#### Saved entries
-.-.-

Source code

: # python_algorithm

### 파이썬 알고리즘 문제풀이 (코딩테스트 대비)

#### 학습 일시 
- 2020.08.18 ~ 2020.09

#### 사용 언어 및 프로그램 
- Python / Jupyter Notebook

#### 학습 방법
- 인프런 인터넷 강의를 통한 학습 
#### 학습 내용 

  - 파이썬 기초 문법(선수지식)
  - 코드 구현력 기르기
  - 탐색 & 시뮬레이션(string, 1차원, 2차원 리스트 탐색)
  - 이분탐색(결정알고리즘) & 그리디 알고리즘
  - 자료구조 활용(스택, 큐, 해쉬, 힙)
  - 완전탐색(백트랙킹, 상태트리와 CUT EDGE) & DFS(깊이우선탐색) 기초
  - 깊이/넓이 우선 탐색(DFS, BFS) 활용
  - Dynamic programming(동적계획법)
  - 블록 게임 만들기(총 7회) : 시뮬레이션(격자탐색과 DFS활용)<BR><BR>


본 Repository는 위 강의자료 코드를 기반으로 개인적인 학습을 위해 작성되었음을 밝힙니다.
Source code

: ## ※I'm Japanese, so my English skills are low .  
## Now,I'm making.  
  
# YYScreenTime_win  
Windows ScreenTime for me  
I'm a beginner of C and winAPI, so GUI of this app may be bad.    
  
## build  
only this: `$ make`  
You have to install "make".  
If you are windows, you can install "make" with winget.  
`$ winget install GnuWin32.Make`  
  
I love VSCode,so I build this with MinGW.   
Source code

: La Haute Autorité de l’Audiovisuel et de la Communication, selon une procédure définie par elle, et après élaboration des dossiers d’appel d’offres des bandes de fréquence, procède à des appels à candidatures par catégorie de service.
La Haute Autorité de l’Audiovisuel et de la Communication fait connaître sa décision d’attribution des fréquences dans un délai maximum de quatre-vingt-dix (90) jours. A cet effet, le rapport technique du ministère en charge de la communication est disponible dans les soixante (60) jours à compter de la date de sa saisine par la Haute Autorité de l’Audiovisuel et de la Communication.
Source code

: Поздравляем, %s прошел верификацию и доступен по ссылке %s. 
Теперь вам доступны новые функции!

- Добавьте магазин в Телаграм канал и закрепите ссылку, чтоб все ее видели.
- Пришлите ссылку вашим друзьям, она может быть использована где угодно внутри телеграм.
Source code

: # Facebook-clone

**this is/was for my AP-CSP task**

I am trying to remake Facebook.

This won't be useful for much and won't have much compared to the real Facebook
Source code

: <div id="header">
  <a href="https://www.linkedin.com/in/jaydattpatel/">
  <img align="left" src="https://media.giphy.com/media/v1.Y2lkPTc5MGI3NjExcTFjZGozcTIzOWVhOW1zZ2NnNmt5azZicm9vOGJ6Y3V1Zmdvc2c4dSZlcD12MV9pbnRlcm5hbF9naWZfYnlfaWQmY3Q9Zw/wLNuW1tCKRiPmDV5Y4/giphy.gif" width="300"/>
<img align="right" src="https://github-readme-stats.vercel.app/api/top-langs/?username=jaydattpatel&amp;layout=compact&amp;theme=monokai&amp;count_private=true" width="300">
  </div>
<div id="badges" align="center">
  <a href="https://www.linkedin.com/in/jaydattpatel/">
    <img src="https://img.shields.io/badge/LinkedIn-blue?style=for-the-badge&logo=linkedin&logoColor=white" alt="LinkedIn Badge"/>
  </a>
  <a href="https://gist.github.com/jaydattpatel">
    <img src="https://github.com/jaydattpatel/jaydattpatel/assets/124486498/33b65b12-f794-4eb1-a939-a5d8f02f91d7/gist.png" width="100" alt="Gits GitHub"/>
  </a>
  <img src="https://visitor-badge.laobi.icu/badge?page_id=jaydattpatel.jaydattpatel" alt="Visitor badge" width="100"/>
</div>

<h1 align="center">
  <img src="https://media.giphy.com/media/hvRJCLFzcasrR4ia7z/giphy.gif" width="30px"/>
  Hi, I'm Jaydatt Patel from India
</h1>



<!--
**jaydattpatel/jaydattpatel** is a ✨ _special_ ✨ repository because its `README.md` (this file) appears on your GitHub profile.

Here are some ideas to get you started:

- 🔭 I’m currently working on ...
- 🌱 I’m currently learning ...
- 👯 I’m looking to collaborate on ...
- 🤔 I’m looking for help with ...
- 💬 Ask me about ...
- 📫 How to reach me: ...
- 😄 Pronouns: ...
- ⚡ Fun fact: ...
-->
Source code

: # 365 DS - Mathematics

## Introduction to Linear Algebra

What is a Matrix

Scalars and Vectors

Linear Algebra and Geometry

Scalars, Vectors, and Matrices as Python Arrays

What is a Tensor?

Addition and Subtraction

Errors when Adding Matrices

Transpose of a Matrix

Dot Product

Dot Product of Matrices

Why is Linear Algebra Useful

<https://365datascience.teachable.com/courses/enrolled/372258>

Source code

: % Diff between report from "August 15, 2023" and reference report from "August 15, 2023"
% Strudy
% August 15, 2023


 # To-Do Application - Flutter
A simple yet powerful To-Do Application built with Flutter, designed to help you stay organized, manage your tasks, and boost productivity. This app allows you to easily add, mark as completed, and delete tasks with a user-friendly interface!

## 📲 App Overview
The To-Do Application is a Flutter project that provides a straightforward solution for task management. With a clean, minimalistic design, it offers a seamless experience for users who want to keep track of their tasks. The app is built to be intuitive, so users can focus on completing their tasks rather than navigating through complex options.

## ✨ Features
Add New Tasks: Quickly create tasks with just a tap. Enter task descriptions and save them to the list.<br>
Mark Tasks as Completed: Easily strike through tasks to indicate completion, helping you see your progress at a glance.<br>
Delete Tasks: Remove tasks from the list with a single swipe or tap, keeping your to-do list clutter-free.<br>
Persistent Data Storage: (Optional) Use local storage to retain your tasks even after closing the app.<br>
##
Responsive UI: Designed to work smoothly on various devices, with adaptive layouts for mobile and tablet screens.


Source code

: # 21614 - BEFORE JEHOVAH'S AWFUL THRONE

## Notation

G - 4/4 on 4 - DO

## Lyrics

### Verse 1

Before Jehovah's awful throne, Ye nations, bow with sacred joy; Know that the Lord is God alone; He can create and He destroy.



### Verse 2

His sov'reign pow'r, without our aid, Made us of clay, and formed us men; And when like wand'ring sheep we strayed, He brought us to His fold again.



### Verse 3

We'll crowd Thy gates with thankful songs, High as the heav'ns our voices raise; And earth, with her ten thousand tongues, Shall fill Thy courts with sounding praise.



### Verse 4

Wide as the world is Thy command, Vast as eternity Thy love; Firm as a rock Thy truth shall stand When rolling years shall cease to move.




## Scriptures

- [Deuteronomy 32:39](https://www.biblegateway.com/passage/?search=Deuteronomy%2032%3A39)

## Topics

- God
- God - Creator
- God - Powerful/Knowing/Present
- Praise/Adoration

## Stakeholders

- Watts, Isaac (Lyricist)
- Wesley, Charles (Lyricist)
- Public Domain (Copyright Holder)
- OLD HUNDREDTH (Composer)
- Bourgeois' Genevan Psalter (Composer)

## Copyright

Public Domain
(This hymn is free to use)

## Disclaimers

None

-.-.-

Please copy only these lines, exactly: the first line of the records through the line containing "# YYScreenTime_win", ends included.

Source code

: # python_algorithm

### 파이썬 알고리즘 문제풀이 (코딩테스트 대비)

#### 학습 일시 
- 2020.08.18 ~ 2020.09

#### 사용 언어 및 프로그램 
- Python / Jupyter Notebook

#### 학습 방법
- 인프런 인터넷 강의를 통한 학습 
#### 학습 내용 

  - 파이썬 기초 문법(선수지식)
  - 코드 구현력 기르기
  - 탐색 & 시뮬레이션(string, 1차원, 2차원 리스트 탐색)
  - 이분탐색(결정알고리즘) & 그리디 알고리즘
  - 자료구조 활용(스택, 큐, 해쉬, 힙)
  - 완전탐색(백트랙킹, 상태트리와 CUT EDGE) & DFS(깊이우선탐색) 기초
  - 깊이/넓이 우선 탐색(DFS, BFS) 활용
  - Dynamic programming(동적계획법)
  - 블록 게임 만들기(총 7회) : 시뮬레이션(격자탐색과 DFS활용)<BR><BR>


본 Repository는 위 강의자료 코드를 기반으로 개인적인 학습을 위해 작성되었음을 밝힙니다.
Source code

: ## ※I'm Japanese, so my English skills are low .  
## Now,I'm making.  
  
# YYScreenTime_win  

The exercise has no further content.